(Data for processing Opens)
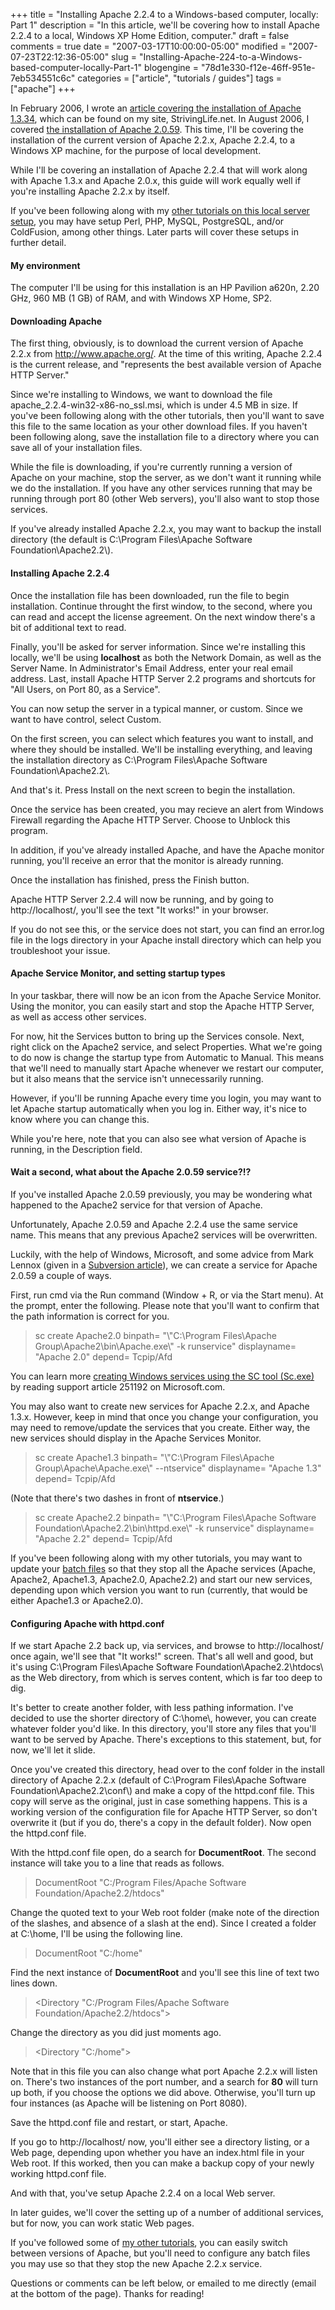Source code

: +++
title = "Installing Apache 2.2.4 to a Windows-based computer, locally: Part 1"
description = "In this article, we'll be covering how to install Apache 2.2.4 to a local, Windows XP Home Edition, computer."
draft = false
comments = true
date = "2007-03-17T10:00:00-05:00"
modified = "2007-07-23T22:12:36-05:00"
slug = "Installing-Apache-224-to-a-Windows-based-computer-locally-Part-1"
blogengine = "78d1e330-f12e-46ff-951e-7eb534551c6c"
categories = ["article", "tutorials / guides"]
tags = ["apache"]
+++

<p>
In February 2006, I wrote an <a href="http://strivinglife.net/wordpress/2006/02/16/45/installing-apache-to-a-windows-based-computer-locally/">article covering the installation of Apache 1.3.34</a>, which can be found on my site, StrivingLife.net. In August 2006, I covered <a href="http://strivinglife.net/wordpress/2006/08/22/198/installing-apache-2059-to-a-windows-based-computer-locally-part-1/">the installation of Apache 2.0.59</a>. This time, I&#39;ll be covering the installation of the current version of Apache 2.2.x, Apache 2.2.4, to a Windows XP machine, for the purpose of local development.
</p>
<p>
While I&#39;ll be covering an installation of Apache 2.2.4 that will work along with Apache 1.3.x and Apache 2.0.x, this guide will work equally well if you&#39;re installing Apache 2.2.x by itself.
</p>
<!--more--><!--adsense-->
<p>
If you&#39;ve been following along with my <a href="http://strivinglife.net/wordpress/a-local-apache-web-server-on-a-windows-xp-computer/">other tutorials on this local server setup</a>, you may have setup Perl, PHP, MySQL, PostgreSQL, and/or ColdFusion, among other things. Later parts will cover these setups in further detail.
</p>
<h4>My environment</h4>
<p>
The computer I&#39;ll be using for this installation is an HP Pavilion a620n, 2.20 GHz, 960 MB (1 GB) of RAM, and with Windows XP Home, SP2.
</p>
<h4>Downloading Apache</h4>
<p>
The first thing, obviously, is to download the current version of Apache 2.2.x from <a href="http://www.apache.org/" onclick="window.open(this.href);return false;">http://www.apache.org/</a>. At the time of this writing, Apache 2.2.4 is the current release, and &quot;represents the best available version of Apache HTTP Server.&quot;
</p>
<p>
Since we&#39;re installing to Windows, we want to download the file apache_2.2.4-win32-x86-no_ssl.msi, which is under 4.5 MB in size. If you&#39;ve been following along with the other tutorials, then you&#39;ll want to save this file to the same location as your other download files. If you haven&#39;t been following along, save the installation file to a directory where you can save all of your installation files.
</p>
<p>
While the file is downloading, if you&#39;re currently running a version of Apache on your machine, stop the server, as we don&#39;t want it running while we do the installation. If you have any other services running that may be running through port 80 (other Web servers), you&#39;ll also want to stop those services. 
</p>
<p>
If you&#39;ve already installed Apache 2.2.x, you may want to backup the install directory (the default is C:\Program Files\Apache Software Foundation\Apache2.2\).
</p>
<h4>Installing Apache 2.2.4</h4>
<p>
Once the installation file has been downloaded, run the file to begin installation. Continue throught the first window, to the second, where you can read and accept the license agreement. On the next window there&#39;s a bit of additional text to read.
</p>
<p>
Finally, you&#39;ll be asked for server information. Since we&#39;re installing this locally, we&#39;ll be using <strong>localhost</strong> as both the Network Domain, as well as the Server Name. In Administrator&#39;s Email Address, enter your real email address. Last, install Apache HTTP Server 2.2 programs and shortcuts for &quot;All Users, on Port 80, as a Service&quot;.
</p>
<p>
You can now setup the server in a typical manner, or custom. Since we want to have control, select Custom.
</p>
<p>
On the first screen, you can select which features you want to install, and where they should be installed. We&#39;ll be installing everything, and leaving the installation directory as C:\Program Files\Apache Software Foundation\Apache2.2\.
</p>
<p>
And that&#39;s it. Press Install on the next screen to begin the installation.
</p>
<p>
Once the service has been created, you may recieve an alert from Windows Firewall regarding the Apache HTTP Server. Choose to Unblock this program.
</p>
<p>
In addition, if you&#39;ve already installed Apache, and have the Apache monitor running, you&#39;ll receive an error that the monitor is already running.
</p>
<p>
Once the installation has finished, press the Finish button.
</p>
<p>
Apache HTTP Server 2.2.4 will now be running, and by going to http://localhost/, you&#39;ll see the text &quot;It works!&quot; in your browser.
</p>
<p>
If you do not see this, or the service does not start, you can find an error.log file in the logs directory in your Apache install directory which can help you troubleshoot your issue.
</p>
<h4>Apache Service Monitor, and setting startup types </h4>
<p>
In your taskbar, there will now be an icon from the Apache Service Monitor. Using the monitor, you can easily start and stop the Apache HTTP Server, as well as access other services.
</p>
<p>
For now, hit the Services button to bring up the Services console. Next, right click on the Apache2 service, and select Properties. What we&#39;re going to do now is change the startup type from Automatic to Manual. This means that we&#39;ll need to manually start Apache whenever we restart our computer, but it also means that the service isn&#39;t unnecessarily running.
</p>
<p>
However, if you&#39;ll be running Apache every time you login, you may want to let Apache startup automatically when you log in. Either way, it&#39;s nice to know where you can change this.
</p>
<p>
While you&#39;re here, note that you can also see what version of Apache is running, in the Description field. 
</p>
<h4>Wait a second, what about the Apache 2.0.59 service?!?</h4>
<p>
If you&#39;ve installed Apache 2.0.59 previously, you may be wondering what happened to the Apache2 service for that version of Apache.
</p>
<p>
Unfortunately, Apache 2.0.59 and Apache 2.2.4 use the same service name. This means that any previous Apache2 services will be overwritten.
</p>
<p>
Luckily, with the help of Windows, Microsoft, and some advice from Mark Lennox (given in a <a href="http://strivinglife.net/wordpress/2006/09/16/228/installing-subversion-and-tortoisesvn-to-a-windows-xp-home-edition-sp2-local-machine-with-dreamweaver-8/">Subversion article</a>), we can create a service for Apache 2.0.59 a couple of ways.
</p>
<p>
First, run cmd via the Run command (Window + R, or via the Start menu). At the prompt, enter the following. Please note that you&#39;ll want to confirm that the path information is correct for you.
</p>
<blockquote>
	<p>
	sc create Apache2.0 binpath= &quot;\&quot;C:\Program Files\Apache Group\Apache2\bin\Apache.exe\&quot; -k runservice&quot; displayname= &quot;Apache 2.0&quot; depend= Tcpip/Afd
	</p>
</blockquote>
<p>
You can learn more <a href="http://support.microsoft.com/kb/251192/" onclick="window.open(this.href);return false;">creating Windows services using the SC tool (Sc.exe)</a> by reading support article 251192 on Microsoft.com.
</p>
<div class="tip">
<p>
You may also want to create new services for Apache 2.2.x, and Apache 1.3.x. However, keep in mind that once you change your configuration, you may need to remove/update the services that you create. Either way, the new services should display in the Apache Services Monitor.
</p>
<blockquote>
	<p>
	sc create Apache1.3 binpath= &quot;\&quot;C:\Program Files\Apache Group\Apache\Apache.exe\&quot; --ntservice&quot; displayname= &quot;Apache 1.3&quot; depend= Tcpip/Afd
	</p>
</blockquote>
<p>
(Note that there&#39;s two dashes in front of <strong>ntservice</strong>.)
</p>
<blockquote>
	<p>
	sc create Apache2.2 binpath= &quot;\&quot;C:\Program Files\Apache Software Foundation\Apache2.2\bin\httpd.exe\&quot; -k runservice&quot; displayname= &quot;Apache 2.2&quot; depend= Tcpip/Afd
	</p>
</blockquote>
<p>
If you&#39;ve been following along with my other tutorials, you may want to update your <a href="http://strivinglife.net/wordpress/2006/08/28/207/installing-apache-2059-to-a-windows-based-computer-locally-part-4/">batch files</a> so that they stop all the Apache services (Apache, Apache2, Apache1.3, Apache2.0, Apache2.2) and start our new services, depending upon which version you want to run (currently, that would be either Apache1.3 or Apache2.0).
</p>
</div>
<h4>Configuring Apache with httpd.conf</h4>
<p>
If we start Apache 2.2 back up, via services, and browse to http://localhost/ once again, we&#39;ll see that &quot;It works!&quot; screen. That&#39;s all well and good, but it&#39;s using C:\Program Files\Apache Software Foundation\Apache2.2\htdocs\ as the Web directory, from which is serves content, which is far too deep to dig.
</p>
<p>
It&#39;s better to create another folder, with less pathing information. I&#39;ve decided to use the shorter directory of C:\home\, however, you can create whatever folder you&#39;d like. In this directory, you&#39;ll store any files that you&#39;ll want to be served by Apache. There&#39;s exceptions to this statement, but, for now, we&#39;ll let it slide.
</p>
<p>
Once you&#39;ve created this directory, head over to the conf folder in the install directory of Apache 2.2.x (default of C:\Program Files\Apache Software Foundation\Apache2.2\conf\) and make a copy of the httpd.conf file. This copy will serve as the original, just in case something happens. This is a working version of the configuration file for Apache HTTP Server, so don&#39;t overwrite it (but if you do, there&#39;s a copy in the default folder). Now open the httpd.conf file.
</p>
<p>
With the httpd.conf file open, do a search for <strong>DocumentRoot</strong>. The second instance will take you to a line that reads as follows.
</p>
<blockquote>
	<p>
	DocumentRoot &quot;C:/Program Files/Apache Software Foundation/Apache2.2/htdocs&quot;
	</p>
</blockquote>
<p>
Change the quoted text to your Web root folder (make note of the direction of the slashes, and absence of a slash at the end). Since I created a folder at C:\home, I&#39;ll be using the following line.
</p>
<blockquote>
	<p>
	DocumentRoot &quot;C:/home&quot;
	</p>
</blockquote>
<p>
Find the next instance of <strong>DocumentRoot</strong> and you&#39;ll see this line of text two lines down.
</p>
<blockquote>
	<p>
	&lt;Directory &quot;C:/Program Files/Apache Software Foundation/Apache2.2/htdocs&quot;&gt;
	</p>
</blockquote>
<p>
Change the directory as you did just moments ago.
</p>
<blockquote>
	<p>
	&lt;Directory &quot;C:/home&quot;&gt; 
	</p>
</blockquote>
<p>
Note that in this file you can also change what port Apache 2.2.x will listen on. There&#39;s two instances of the port number, and a search for <strong>80</strong> will turn up both, if you choose the options we did above. Otherwise, you&#39;ll turn up four instances (as Apache will be listening on Port 8080).
</p>
<p>
Save the httpd.conf file and restart, or start, Apache.
</p>
<p>
If you go to http://localhost/ now, you&#39;ll either see a directory listing, or a Web page, depending upon whether you have an index.html file in your Web root. If this worked, then you can make a backup copy of your newly working httpd.conf file.
</p>
<p>
And with that, you&#39;ve setup Apache 2.2.4 on a local Web server.
</p>
<p>
In later guides, we&#39;ll cover the setting up of a number of additional services, but for now, you can work static Web pages.
</p>
<p>
If you&#39;ve followed some of <a href="http://strivinglife.net/wordpress/a-local-apache-web-server-on-a-windows-xp-computer/">my other tutorials</a>, you can easily switch between versions of Apache, but you&#39;ll need to configure any batch files you may use so that they stop the new Apache 2.2.x service.
</p>
<p>
Questions or comments can be left below, or emailed to me directly (email at the bottom of the page). Thanks for reading!
</p>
(Data for processing Closes)
Task description: Each line of the entries holding the string "error" should be found and copied.

Exercise output:
In addition, if you&#39;ve already installed Apache, and have the Apache monitor running, you&#39;ll receive an error that the monitor is already running.
If you do not see this, or the service does not start, you can find an error.log file in the logs directory in your Apache install directory which can help you troubleshoot your issue.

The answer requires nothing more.